◆ INSTRUCTIONS TO FOLLOW ◆
Write out every line below that includes the word "large".

◆ RECORDS SHOWN ◆
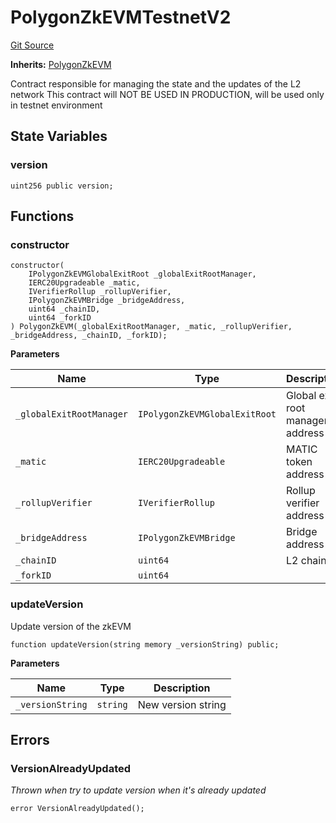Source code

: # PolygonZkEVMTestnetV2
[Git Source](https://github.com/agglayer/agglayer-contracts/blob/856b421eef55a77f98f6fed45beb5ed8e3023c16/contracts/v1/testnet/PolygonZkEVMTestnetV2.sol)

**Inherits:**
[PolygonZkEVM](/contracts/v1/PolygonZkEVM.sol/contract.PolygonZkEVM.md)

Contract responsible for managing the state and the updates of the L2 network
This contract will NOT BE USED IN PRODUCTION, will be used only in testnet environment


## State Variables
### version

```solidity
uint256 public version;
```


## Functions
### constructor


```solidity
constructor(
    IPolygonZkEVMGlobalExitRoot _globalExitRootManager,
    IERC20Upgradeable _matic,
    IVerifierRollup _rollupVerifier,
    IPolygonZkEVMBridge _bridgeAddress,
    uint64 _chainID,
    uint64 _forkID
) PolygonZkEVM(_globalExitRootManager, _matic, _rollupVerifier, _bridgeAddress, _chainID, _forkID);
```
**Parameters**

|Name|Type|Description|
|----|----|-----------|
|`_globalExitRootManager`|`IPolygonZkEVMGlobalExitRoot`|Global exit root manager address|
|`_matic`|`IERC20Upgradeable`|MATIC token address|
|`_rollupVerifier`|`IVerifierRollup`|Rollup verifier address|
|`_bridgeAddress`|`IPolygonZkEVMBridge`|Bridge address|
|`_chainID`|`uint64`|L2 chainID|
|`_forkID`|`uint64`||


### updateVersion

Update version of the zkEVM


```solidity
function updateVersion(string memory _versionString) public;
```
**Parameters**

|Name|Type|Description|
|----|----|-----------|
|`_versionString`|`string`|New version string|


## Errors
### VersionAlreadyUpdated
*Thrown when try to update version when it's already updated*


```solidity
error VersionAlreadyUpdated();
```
* * *
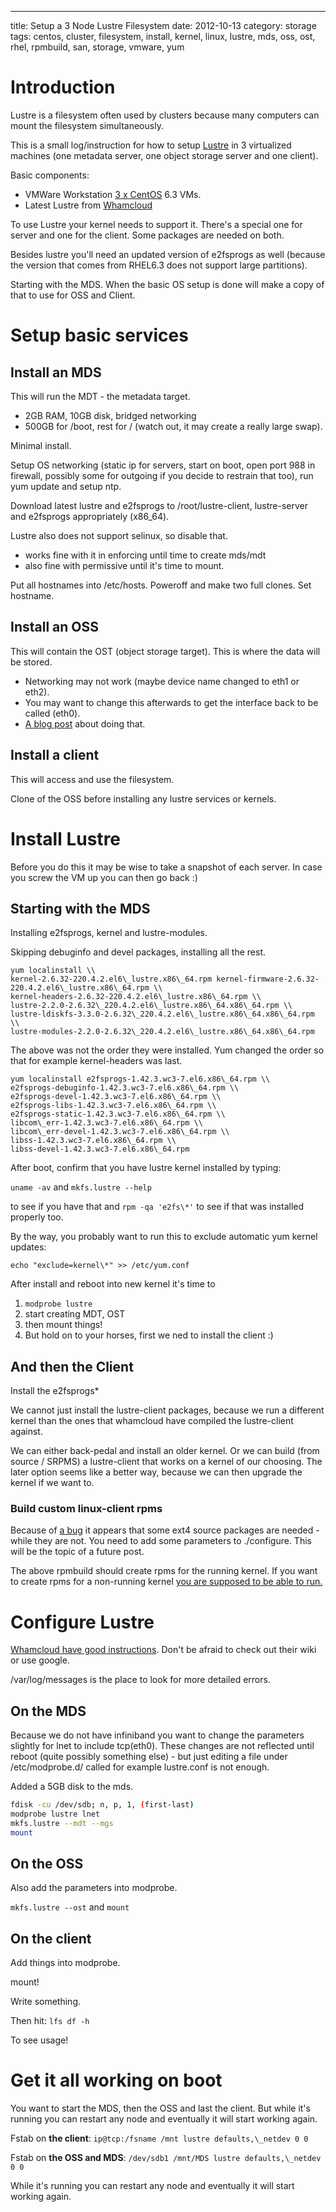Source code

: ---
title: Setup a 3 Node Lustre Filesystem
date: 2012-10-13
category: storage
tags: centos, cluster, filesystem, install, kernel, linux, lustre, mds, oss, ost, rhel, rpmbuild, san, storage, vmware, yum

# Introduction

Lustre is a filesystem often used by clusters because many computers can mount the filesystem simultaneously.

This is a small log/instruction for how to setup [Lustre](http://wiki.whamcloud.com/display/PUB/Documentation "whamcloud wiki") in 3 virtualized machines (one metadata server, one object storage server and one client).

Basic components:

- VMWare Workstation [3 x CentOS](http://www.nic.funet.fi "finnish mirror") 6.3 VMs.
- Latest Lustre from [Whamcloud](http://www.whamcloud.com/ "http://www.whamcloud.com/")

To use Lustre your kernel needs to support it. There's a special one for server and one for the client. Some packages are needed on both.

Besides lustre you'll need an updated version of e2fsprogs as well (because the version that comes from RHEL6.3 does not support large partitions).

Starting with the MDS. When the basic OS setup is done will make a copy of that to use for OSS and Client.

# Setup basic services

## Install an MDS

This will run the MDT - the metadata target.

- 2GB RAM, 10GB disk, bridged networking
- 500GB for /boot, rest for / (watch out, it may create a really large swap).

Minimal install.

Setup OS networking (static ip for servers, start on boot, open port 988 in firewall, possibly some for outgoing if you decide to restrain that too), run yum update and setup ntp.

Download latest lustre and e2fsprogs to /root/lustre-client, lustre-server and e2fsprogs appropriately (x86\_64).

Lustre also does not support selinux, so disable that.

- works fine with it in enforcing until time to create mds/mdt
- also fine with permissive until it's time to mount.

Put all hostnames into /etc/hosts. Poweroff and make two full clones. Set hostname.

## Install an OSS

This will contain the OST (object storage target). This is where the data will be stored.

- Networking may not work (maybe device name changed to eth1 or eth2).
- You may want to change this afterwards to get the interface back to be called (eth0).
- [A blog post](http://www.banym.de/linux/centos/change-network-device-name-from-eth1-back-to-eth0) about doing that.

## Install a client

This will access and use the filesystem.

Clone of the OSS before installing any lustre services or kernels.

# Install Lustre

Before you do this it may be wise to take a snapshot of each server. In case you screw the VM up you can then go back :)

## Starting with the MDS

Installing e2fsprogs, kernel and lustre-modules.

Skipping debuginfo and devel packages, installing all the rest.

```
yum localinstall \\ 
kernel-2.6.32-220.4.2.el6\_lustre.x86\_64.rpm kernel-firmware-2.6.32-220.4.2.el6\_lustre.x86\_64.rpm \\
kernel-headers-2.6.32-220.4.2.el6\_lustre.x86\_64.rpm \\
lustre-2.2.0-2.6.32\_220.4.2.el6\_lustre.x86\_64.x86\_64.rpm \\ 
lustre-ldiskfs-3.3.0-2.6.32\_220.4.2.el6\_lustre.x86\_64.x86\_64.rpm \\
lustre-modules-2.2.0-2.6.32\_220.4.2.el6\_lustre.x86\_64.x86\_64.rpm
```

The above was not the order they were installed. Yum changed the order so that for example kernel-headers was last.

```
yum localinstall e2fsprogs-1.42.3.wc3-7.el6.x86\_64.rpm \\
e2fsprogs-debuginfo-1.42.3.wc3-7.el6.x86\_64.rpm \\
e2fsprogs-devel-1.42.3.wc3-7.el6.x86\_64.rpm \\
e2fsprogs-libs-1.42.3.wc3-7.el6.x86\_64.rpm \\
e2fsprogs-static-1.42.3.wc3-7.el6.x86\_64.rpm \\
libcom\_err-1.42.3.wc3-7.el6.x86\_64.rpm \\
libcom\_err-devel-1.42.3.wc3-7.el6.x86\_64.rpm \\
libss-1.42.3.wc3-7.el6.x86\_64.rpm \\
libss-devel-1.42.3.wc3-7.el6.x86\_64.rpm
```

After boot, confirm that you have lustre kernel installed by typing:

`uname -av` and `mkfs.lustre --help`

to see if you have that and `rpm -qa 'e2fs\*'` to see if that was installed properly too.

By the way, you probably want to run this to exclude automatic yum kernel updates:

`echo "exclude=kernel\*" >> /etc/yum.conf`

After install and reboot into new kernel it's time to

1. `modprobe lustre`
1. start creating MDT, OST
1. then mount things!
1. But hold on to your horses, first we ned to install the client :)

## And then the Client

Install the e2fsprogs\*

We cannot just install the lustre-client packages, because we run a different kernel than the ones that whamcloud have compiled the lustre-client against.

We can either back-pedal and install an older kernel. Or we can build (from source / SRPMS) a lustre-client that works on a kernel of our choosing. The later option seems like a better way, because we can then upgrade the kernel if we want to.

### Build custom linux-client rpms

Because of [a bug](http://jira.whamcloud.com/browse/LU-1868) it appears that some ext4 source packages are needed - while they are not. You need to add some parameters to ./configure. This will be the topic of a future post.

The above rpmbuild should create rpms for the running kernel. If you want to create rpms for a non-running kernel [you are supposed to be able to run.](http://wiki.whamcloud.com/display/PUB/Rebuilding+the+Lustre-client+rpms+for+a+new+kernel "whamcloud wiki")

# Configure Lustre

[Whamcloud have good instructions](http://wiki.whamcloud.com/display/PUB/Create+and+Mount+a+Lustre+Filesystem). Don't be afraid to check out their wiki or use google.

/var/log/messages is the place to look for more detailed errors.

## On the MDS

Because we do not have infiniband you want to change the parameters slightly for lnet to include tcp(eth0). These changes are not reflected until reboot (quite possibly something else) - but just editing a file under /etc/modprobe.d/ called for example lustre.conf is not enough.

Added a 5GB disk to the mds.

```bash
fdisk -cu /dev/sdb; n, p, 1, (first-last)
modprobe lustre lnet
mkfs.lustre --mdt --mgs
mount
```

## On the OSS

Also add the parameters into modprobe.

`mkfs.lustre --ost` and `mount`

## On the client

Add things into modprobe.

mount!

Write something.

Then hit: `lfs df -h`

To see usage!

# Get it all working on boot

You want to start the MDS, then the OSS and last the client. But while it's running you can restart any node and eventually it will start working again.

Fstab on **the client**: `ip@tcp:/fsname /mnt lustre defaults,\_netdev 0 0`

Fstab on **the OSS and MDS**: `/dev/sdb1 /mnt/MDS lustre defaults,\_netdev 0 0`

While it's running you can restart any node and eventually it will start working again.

◆ EXERCISE OUTPUT ◆
Besides lustre you'll need an updated version of e2fsprogs as well (because the version that comes from RHEL6.3 does not support large partitions).
- 500GB for /boot, rest for / (watch out, it may create a really large swap).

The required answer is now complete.